Before you start spinning the cranks on the bike, you must be properly set up. Once you sit down, place your feet on the pedals and spin the cranks a few times. When doing this, pay attention to the extension of your knees. You should have a slight bend in your knee when your leg is on the back side of the crank. If it is not in this position, slide your seat forward or back to get it there.

Light Warm-Up

Spend another five minutes doing a light warm-up on the bike. Gradually increase your pace through this duration. This will slowly increase your core body temperature and further loosen up your muscles and connective tissue.

Exercise Duration

To get results on the recumbent bike, you need to exercise long enough and often enough.

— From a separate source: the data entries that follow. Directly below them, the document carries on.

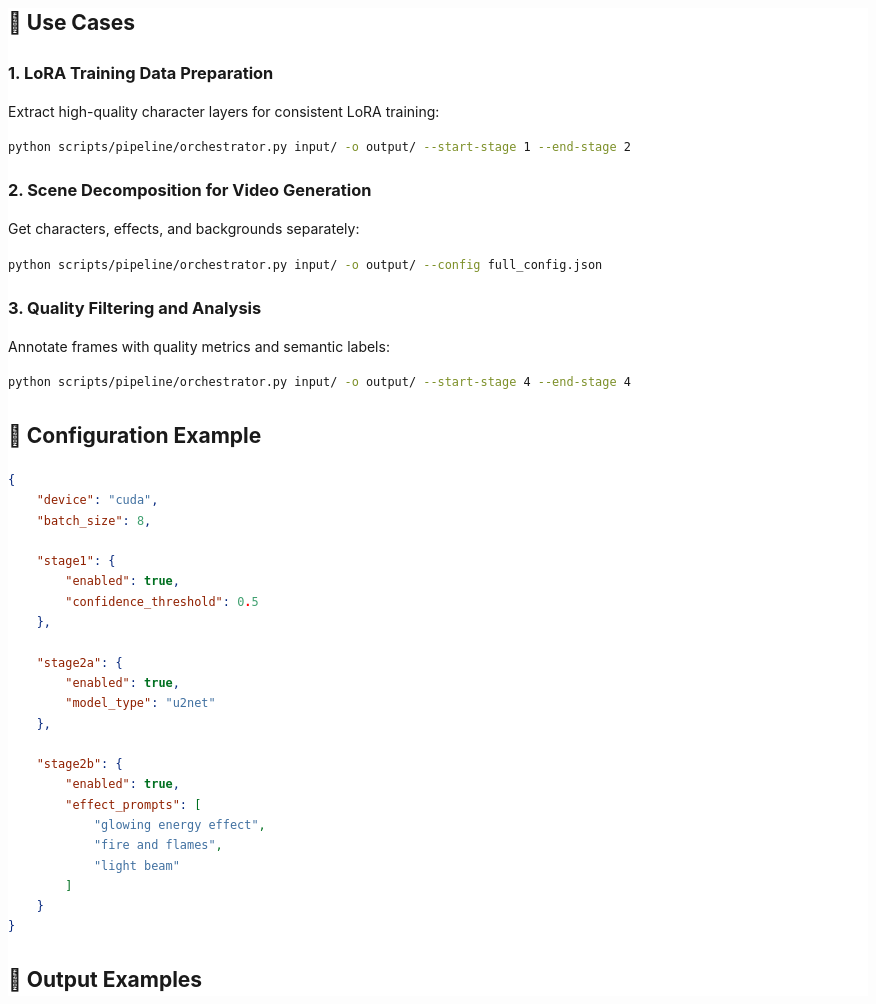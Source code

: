 ## 🎯 Use Cases

### 1. LoRA Training Data Preparation
Extract high-quality character layers for consistent LoRA training:
```bash
python scripts/pipeline/orchestrator.py input/ -o output/ --start-stage 1 --end-stage 2
```

### 2. Scene Decomposition for Video Generation
Get characters, effects, and backgrounds separately:
```bash
python scripts/pipeline/orchestrator.py input/ -o output/ --config full_config.json
```

### 3. Quality Filtering and Analysis
Annotate frames with quality metrics and semantic labels:
```bash
python scripts/pipeline/orchestrator.py input/ -o output/ --start-stage 4 --end-stage 4
```

## 🔧 Configuration Example

```json
{
    "device": "cuda",
    "batch_size": 8,
    
    "stage1": {
        "enabled": true,
        "confidence_threshold": 0.5
    },
    
    "stage2a": {
        "enabled": true,
        "model_type": "u2net"
    },
    
    "stage2b": {
        "enabled": true,
        "effect_prompts": [
            "glowing energy effect",
            "fire and flames", 
            "light beam"
        ]
    }
}
```

## 🎨 Output Examples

The American College of Sports Medicine recommends 30 minutes of cardio for health benefits and 60 to 90 minutes of cardio for weight weight loss, five days a week. If you just want the health benefits, stick with the lower amount and aim higher if you want to lose weight.

Adjusting Resistance

When using the recumbent bike, pedal faster to increase your speed. You also have the option of increasing the resistance. Do this regularly as you adapt to the bike. As you increase the resistance, it becomes harder to push the pedals. This challenges your leg muscles and strengthens them, so you continue making progress in your training.

Interval Training

Interval training is simply alternating bursts of intense activity with intervals of lighter activity. By incorporating interval training into your workouts, you increase your caloric expenditure and keep your workouts interesting. Either alternate your speed up and down, increase and decrease the resistance, or combine the two.

Proper Form

Proper form is important when using the recumbent bike. It is OK to place your hands on the handles in front of you, but do not lean forward. Maintain a straight posture with your back tight against the backrest the whole time you work out and push hard with your legs when pedaling. Follow this same pattern if you grasp the side handles. If you keep leaning forward, you will create muscle imbalances.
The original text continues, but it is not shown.